Apr 29, 2013 @ 12:00 am

Runtime: 2:44

When it comes to maxing out Social Security benefits, it pays to wait until you reach the 'magic age' of 66.

Video Transcript

Whenever I talk to advisers and consumers, I tell them 66 is the magic age. That's the current age for full retirement benefits, but it's magic for a couple other reasons. If you wait until 66 to collect your retirement benefits, not only will you get the full amount. But if you choose to continue working, you can get social security benefits without a reduction. If you claim social security before the magic age of 66, you're going to lose some of these benefits to the earnings cap, but the real reason 66 is the magic age is you can engage in some creative filing strategies particularly married couples or divorced couples. Can do things like file and suspend or file restricted claim for spousal benefits only. But to do that, you must wait 'til 66, the magic retirement age, to first file for benefits. If you claim social security benefits early and change your mind within the first 12 months of receiving benefits, you can actually withdraw your application for benefits. You can say to the social security administration, my bad, wanna start all over again. What that entails is you would have to pay back any of the benefits you've already received, but then you can start over later at your older age at a higher amount. It's a great way to erase the mistake. What happens if you wait more than 12 months? There is a backup plan. If you are at least the magic age of 66, you can voluntarily suspend your benefits.

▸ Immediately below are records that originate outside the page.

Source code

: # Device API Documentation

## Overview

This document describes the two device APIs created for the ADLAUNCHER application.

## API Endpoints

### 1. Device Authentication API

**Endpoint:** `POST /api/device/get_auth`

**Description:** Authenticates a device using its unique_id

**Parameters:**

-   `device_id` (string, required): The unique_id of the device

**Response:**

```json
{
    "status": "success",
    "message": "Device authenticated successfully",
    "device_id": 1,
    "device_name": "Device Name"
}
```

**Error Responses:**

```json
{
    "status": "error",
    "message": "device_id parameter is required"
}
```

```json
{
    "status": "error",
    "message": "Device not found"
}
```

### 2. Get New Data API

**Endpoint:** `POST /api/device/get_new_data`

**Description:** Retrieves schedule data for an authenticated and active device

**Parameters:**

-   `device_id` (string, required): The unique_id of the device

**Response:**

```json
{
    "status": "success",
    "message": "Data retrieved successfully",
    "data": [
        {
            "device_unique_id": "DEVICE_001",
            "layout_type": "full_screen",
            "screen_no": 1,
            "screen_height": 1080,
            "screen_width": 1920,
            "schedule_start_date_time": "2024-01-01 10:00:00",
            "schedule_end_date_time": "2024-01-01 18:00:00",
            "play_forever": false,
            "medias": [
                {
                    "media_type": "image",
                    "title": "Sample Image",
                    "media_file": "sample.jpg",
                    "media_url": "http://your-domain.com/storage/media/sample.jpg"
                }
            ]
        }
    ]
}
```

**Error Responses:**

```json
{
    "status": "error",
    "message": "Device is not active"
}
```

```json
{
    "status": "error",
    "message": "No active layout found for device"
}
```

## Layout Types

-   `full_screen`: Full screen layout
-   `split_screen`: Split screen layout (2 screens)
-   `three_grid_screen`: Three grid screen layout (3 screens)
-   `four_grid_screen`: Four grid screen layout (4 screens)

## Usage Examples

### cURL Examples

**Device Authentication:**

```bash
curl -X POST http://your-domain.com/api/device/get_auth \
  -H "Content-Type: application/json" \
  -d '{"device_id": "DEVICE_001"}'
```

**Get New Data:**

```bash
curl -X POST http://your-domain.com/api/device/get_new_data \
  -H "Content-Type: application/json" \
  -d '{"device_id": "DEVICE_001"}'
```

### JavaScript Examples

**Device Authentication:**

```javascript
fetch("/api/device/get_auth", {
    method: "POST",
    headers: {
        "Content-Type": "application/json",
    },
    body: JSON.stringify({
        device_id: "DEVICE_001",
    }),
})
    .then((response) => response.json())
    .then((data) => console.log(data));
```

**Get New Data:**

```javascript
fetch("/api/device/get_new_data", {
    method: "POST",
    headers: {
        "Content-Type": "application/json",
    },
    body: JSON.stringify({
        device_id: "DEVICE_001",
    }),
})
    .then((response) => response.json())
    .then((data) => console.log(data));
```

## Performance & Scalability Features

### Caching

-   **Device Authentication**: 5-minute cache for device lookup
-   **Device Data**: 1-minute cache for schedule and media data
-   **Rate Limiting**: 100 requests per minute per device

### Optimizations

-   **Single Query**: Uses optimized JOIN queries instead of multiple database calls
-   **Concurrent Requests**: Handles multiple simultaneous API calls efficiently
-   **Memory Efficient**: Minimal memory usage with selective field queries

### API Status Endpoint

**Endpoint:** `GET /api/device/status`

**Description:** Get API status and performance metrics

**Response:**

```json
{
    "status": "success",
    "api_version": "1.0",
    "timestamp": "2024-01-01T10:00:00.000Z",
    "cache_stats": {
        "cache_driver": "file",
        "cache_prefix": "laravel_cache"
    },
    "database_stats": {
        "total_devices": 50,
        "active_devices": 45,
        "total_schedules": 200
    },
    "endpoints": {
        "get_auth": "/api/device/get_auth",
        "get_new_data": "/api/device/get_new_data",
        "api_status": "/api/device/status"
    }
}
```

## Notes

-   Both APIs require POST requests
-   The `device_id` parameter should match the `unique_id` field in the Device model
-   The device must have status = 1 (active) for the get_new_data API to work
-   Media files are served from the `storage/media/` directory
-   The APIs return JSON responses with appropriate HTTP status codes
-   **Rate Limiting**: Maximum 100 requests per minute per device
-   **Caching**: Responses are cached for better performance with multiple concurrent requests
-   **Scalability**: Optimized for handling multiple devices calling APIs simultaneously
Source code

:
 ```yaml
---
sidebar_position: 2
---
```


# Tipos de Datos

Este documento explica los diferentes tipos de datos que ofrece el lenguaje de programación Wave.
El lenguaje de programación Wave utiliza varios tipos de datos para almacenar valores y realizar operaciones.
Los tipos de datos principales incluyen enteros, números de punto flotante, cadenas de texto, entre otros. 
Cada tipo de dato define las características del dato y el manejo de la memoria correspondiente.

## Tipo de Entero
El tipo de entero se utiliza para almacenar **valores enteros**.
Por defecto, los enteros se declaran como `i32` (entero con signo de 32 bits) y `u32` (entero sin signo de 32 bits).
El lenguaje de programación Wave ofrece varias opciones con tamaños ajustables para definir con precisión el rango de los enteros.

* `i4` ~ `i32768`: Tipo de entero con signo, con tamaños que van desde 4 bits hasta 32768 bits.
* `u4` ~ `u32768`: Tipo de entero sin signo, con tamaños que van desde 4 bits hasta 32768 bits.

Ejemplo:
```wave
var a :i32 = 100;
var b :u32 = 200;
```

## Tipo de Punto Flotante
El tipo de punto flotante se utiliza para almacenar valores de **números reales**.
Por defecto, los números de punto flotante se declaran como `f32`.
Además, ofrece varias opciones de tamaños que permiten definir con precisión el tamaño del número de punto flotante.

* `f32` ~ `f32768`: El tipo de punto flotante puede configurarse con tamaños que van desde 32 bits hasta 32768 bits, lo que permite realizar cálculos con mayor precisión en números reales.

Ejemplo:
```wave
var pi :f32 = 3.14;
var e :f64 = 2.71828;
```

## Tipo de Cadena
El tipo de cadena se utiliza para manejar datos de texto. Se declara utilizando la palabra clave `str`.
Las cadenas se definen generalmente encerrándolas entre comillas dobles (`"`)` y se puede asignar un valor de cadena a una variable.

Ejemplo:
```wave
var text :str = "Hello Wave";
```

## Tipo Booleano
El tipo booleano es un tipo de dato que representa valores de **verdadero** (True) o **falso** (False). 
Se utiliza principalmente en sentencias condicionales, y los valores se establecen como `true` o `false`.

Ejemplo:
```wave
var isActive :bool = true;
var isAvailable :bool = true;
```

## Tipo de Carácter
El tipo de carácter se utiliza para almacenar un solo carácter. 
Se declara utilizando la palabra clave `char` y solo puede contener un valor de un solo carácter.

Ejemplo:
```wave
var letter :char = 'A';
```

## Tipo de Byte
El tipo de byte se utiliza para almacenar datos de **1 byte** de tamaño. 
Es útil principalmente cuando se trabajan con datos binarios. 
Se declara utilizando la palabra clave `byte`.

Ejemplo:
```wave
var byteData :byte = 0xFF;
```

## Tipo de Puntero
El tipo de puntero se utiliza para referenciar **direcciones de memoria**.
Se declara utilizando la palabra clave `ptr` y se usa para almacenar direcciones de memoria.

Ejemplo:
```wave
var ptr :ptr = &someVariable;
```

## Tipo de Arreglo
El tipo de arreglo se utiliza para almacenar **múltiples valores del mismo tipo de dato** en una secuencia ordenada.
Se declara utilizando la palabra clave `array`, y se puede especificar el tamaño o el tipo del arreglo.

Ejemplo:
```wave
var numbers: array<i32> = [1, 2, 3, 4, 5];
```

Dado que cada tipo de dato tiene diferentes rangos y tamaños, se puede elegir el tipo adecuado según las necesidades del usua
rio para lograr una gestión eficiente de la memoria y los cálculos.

Now, you can't pay them back like you could with the withdrawal strategy, but it means that between age 66 and 70 you would stop drawing benefits and they would grow by 8% a year up until age 70. I don't recommend this a primary strategy, but if someone has claimed early and changed their mind, it's a good way to fix an early claiming mistake. And if you do the math, if you say collected reduced benefits at 62, changed your mind at 66 and suspend those benefits for 4 years, by the time you turn the money back on at 70, you will be up to 99% of what your full retirement age benefit would have been and that be a big chunk of change going forward and keeping in mind the bigger your base benefit is, that cost of living adjustment is going to be applied to that bigger amount every year. So, it can be a great strategy for retirees who may be looking forward to a very long retirement.